Nicotine could augment adhesion molecule expression in human endothelial cells through macrophages secreting TNF-alpha, IL-1beta.

Nicotine, the major immunomodulatory components of cigarette smoking, is among the leading risk factors in atherosclerosis and various other diseases. The subject of this study is to observe how nicotine affects the function of macrophages and vascular endothelial cells. The changes of nicotine on releasing of cytokines from Ana-1 were detected by radio-immunoassay (RIA) or enzyme-link immunosorbent assay (ELISA). The adhesion of monocytes to human umbilical vein endothelial cells (HUVECs) with Ana-1 supernatant-activated was evaluated through adhesion experiments. ELISA and RT-PCR methods examined expression of soluble adhesion molecular protein and their mRNA. Which cytokines in Ana-1 supernatant affecting HUVECs ability to express adhesion molecular were tested by adhesion blockade analysis and ELISA. The results showed TNF-alpha, IL-1beta could reach the peak with 0.06mM nicotine treated for 24 and 12 h on Ana-1, respectively, but IL-8 and IFN-gamma had no significant alter.
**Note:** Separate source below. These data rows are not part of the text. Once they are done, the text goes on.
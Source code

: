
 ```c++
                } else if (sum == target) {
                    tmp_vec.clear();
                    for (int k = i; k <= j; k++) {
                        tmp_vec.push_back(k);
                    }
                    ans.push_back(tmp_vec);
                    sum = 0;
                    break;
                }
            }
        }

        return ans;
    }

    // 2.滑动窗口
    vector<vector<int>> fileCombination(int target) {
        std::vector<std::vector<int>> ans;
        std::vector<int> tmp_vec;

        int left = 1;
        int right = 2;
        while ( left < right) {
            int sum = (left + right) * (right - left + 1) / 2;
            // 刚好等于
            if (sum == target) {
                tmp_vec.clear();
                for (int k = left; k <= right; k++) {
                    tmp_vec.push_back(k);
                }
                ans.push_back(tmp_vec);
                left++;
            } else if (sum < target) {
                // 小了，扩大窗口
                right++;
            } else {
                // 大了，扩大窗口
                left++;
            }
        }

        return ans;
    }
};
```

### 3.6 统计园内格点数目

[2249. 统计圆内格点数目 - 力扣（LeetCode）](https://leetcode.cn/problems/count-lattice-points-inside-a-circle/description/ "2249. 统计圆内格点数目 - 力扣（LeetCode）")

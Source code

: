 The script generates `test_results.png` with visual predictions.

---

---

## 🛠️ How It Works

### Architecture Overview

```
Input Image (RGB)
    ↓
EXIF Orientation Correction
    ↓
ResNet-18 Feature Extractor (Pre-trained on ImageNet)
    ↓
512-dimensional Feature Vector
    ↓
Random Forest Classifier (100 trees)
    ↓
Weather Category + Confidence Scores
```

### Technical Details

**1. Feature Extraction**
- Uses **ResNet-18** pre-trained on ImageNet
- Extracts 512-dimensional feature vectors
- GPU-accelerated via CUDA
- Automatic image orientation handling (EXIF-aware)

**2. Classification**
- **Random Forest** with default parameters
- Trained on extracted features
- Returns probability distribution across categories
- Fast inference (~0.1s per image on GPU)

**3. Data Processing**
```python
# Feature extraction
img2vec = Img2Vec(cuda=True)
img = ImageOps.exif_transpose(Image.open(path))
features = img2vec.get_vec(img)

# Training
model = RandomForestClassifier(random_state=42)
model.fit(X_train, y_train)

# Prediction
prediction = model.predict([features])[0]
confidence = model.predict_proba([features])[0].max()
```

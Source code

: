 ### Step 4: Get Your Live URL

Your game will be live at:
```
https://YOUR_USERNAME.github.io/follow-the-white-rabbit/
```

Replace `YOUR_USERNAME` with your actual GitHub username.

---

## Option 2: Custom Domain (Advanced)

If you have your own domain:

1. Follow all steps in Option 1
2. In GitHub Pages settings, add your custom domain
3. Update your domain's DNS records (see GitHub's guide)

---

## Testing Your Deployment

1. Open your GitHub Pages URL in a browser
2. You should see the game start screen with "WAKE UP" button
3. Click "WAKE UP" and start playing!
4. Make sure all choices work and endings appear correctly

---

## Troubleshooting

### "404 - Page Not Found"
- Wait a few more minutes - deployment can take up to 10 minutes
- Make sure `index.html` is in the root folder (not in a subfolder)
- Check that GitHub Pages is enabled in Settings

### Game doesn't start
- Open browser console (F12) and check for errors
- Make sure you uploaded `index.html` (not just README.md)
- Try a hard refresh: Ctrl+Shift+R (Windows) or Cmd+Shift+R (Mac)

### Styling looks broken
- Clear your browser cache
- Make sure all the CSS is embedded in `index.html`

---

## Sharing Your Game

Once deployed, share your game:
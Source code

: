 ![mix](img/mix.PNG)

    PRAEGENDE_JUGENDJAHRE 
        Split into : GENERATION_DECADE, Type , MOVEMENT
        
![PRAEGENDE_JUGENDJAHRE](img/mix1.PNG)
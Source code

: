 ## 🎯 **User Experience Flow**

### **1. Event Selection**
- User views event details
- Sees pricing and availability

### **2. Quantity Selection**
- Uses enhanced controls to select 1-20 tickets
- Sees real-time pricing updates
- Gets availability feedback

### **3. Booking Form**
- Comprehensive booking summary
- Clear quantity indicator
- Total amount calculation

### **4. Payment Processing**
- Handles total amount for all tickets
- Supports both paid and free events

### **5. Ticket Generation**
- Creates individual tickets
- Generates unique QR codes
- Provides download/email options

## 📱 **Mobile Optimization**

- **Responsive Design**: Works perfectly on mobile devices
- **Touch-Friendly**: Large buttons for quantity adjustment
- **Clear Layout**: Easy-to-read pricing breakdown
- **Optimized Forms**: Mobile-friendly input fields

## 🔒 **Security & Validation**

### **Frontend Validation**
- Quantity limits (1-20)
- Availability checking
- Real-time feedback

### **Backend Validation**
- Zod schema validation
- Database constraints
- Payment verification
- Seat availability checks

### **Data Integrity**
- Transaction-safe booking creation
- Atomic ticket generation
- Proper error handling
Adhesion experiments proved treatment of HUVECs with supernatant of Ana-1 for 24 h obviously augmented the adhesion of monocytes to HUVECs. ELISA and PCR demonstrated expression of soluble intracellular adhesion molecule-1 protein (sICAM-1) increased sharply at 24 h, while soluble vascular cell adhesion molecule-1 protein (sVCAM-1) and soluble endothelial selectin protein (sE-selectin) rose at 9 h; ICAM-1, VCAM-1 and E-selectin mRNA had a similar tendency. Treatment of HUVECs with anti-TNF-alpha, anti-IL-1beta antibodies pre-neutralized supernatant of Ana-1 could block monocytes adhesion. In conclusion, our findings suggest that nicotine could augment macrophages releasing TNF-alpha and IL-1beta, furthermore TNF-alpha and IL-1beta could up-regulate the expression of adhesion molecule and increase adhesion of monocytes to HUVECs. These might be one of the reasons that leaded to endothelial dysfunction.